The interpreter has the job of turning your human code into bytecode that a Python virtual machine can run. Bytecode is an intermediate code between source code and machine code. This makes it portable across multiple hardware and operating systems. Bytecode “works” as long as you implement a virtual machine (vm) that can run it. There is a performance penalty for this flexibility. RustPython also has a vm that interprets the generated bytecode, other posts will go into the details of that vm but now let’s figure out how to turn code into bytecode.

What bytecode looks like

Seeing is believing. To see what bytecode looks like, you can use a Python module called dis. “dis” is short of for _dis_assembler. You can write source code then see how its bytecode looks like. Here is an example:

bytecode

How RustPython turns your code into bytecode

Here are the main steps that RustPython currently goes through:

parse the line of source code into tokens
determine if the tokens have a valid syntax
create an Abstract Syntax Tree (AST)
compile the AST into bytecode

This list of steps introduces some new concepts like: tokens and abstract syntax trees. We’ll explain and demistify those.

Step 1: parsing source code into tokens

The fastest way to understand what tokens are, is to see them. Conveniently, Python comes with a tokenizer. Here is what happens if I run the tokenizer on the function that I created above.

$ python -m tokenize file.py

file.py has the function that I used in the previous example.

def add(x,y):
    return x+y

Tokenize output:
tokenzizing

A picture IS worth a thousand words 😛 Those are the tokens. They are the basic “units” of the programming language. They are the keywords and operators that you typed. Even new lines and identation count.

If you want to sound fancy:

The tokens are the basic “lexical components”
The parsing process is called “lexical analysis”
The thing that does this is a “lexer”

The code for the lexing stage lives in lex.rs of the parser crate.

If you want to dive into the details of lexical analysis, check out Python in a nutshell / Lexical structure

Step 2 : determine if the tokens are valid syntax

In the previous step, if you add random stuff to your function and tokenize it, it will work and still tokenize.

tokenzizing

So don’t hate on the whole interpreter when you get error messages! or at least don’t hate on the tokenizer!

To determine if the tokens are valid syntax, first you need a definition of what a valid syntax is. Python has a defined “grammar” or set of rules. The official reference is on this link. There, you will find a machine readable file. You may read a book to know the rules of Python, but words are too “fluffy”, an algorithm that verifies if the rules are followed needs a very strict set of rules encoded in a file. This video explains the Python grammar and the file’s notation. As the presenter puts it, this is the spirit of the beast (Python) and it is only ~10KB 😭 (compare that to the size of the Python books you had to read!)
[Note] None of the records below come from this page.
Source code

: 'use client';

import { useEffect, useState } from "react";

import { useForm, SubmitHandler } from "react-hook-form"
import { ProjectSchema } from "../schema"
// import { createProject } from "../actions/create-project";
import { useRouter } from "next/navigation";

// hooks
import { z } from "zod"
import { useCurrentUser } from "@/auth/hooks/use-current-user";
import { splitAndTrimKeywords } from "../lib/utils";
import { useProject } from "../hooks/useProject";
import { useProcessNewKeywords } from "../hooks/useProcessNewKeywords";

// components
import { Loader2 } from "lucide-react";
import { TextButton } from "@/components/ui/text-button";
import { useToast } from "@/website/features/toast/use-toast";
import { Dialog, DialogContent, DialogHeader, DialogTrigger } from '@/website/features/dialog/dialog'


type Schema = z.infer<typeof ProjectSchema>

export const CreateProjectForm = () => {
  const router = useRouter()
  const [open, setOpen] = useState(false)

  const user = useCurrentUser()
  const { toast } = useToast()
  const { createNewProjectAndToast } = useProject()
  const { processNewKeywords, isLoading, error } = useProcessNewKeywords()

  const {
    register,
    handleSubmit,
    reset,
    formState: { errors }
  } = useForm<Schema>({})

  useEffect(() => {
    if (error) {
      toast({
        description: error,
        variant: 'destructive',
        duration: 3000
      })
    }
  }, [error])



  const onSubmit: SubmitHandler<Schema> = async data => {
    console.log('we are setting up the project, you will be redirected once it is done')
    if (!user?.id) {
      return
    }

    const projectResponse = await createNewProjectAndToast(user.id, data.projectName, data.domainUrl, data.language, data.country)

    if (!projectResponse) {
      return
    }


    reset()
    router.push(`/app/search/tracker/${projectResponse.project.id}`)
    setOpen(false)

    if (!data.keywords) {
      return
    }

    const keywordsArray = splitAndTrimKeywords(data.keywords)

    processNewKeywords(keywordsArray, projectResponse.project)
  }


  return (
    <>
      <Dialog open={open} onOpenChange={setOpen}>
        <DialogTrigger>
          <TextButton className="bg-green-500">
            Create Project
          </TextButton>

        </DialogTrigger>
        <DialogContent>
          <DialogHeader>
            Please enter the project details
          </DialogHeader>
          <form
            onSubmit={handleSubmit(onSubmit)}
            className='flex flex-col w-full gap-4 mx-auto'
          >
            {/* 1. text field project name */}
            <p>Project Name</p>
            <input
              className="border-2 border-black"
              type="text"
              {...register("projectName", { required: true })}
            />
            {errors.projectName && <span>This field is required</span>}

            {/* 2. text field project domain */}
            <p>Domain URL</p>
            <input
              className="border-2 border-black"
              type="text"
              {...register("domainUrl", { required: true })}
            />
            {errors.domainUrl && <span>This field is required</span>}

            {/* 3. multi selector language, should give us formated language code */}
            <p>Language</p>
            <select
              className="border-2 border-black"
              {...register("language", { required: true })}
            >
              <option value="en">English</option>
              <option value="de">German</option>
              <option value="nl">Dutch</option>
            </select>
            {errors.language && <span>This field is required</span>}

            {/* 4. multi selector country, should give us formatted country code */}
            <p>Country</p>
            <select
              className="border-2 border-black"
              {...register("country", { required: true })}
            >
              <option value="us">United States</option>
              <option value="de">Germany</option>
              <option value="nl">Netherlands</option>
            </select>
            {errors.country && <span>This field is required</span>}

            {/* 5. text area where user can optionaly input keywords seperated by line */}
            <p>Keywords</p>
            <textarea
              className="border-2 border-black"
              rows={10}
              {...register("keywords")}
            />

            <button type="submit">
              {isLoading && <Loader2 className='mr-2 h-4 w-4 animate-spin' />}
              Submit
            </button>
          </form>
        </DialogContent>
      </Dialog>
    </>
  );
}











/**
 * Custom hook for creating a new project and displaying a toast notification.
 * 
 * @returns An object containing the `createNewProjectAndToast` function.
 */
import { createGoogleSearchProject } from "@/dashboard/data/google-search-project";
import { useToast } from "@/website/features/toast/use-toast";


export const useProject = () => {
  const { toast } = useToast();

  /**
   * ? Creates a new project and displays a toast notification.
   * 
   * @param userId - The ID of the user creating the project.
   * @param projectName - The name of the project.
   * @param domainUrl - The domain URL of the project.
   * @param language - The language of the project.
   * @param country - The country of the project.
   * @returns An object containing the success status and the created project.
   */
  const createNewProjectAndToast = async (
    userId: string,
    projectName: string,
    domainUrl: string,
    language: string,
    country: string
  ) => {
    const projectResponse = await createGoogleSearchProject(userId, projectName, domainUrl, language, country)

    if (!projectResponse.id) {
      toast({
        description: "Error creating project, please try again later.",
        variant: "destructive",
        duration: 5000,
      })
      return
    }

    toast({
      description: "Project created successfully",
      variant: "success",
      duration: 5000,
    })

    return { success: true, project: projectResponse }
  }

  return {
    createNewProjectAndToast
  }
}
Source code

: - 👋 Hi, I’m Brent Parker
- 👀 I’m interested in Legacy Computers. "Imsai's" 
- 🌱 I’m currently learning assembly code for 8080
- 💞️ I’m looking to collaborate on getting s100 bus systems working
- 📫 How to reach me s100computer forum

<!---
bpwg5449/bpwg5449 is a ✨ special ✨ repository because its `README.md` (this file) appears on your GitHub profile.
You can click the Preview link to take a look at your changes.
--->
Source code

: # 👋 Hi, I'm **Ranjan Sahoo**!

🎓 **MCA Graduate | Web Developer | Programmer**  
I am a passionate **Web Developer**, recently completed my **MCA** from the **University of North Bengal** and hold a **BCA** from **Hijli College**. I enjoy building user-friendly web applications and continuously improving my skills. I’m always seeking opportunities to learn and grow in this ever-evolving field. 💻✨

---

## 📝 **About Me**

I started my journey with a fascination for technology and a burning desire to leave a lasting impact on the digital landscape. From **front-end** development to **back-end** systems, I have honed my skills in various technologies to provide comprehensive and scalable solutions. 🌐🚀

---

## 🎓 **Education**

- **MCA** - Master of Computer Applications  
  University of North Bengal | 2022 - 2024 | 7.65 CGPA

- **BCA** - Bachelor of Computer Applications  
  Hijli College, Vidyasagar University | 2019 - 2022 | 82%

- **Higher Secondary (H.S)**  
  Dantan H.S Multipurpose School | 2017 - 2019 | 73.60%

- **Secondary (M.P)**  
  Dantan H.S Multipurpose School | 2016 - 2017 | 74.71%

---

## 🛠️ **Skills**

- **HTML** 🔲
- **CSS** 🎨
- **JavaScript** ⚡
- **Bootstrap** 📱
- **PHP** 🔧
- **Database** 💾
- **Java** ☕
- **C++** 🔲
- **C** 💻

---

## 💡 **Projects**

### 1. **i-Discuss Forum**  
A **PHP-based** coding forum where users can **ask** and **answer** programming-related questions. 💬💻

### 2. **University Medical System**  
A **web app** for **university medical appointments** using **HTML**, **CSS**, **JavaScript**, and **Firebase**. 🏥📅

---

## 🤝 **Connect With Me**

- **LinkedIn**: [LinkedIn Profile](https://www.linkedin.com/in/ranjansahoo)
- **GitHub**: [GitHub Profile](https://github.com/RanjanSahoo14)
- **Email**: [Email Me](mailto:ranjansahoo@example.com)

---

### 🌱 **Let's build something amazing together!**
So, we have the rules or grammar of a programming language in a machine encoded format… now we need to write something that verifies that those rules were followed… This sounds like something that other people could use and like something that should exist as an open source project! 🤔

Sure enough, there is a whole Rust framework called LALRPOP. It takes the tokens generated by the lexer, verifies the syntax and turns the tokens into an AST (Abstract Syntax Tree). More information and a tutorial can be found in the LALRPOP book.

RustPython does one nice extra thing on top of LALRPOP. It masks the errors and provides you with safer, nicer errors. You can see the code for this in RustPython/parser/src/error.rs

Using RustPython to generate an AST

You can do:

 use rustpython_parser::{parser, ast};  
 let python_source = "print('Hello world')";  
 let python_ast = parser::parse_expression(python_source).unwrap();

Recap 🥴 🥵

As a recap, when you write a line of Python code and “run it”, here is what the RustPython interpreter does:

INPUT: your code (in file.py or interactive shell)
⬇️ parse the line of source code into tokens
⬇️ determine if the tokens are valid syntax
⬇️ create an Abstract Syntax Tree (AST)
⬇️ compile the AST into bytecode
OUTPUT: bytecode (in __pycache__/file.pyc or in memory)

The compiler is located in the rustpython-compiler crate. Keep an eye on the blog for a future post about the details or the compiler. In the meantime, check out the parser source code in rustpython-parser.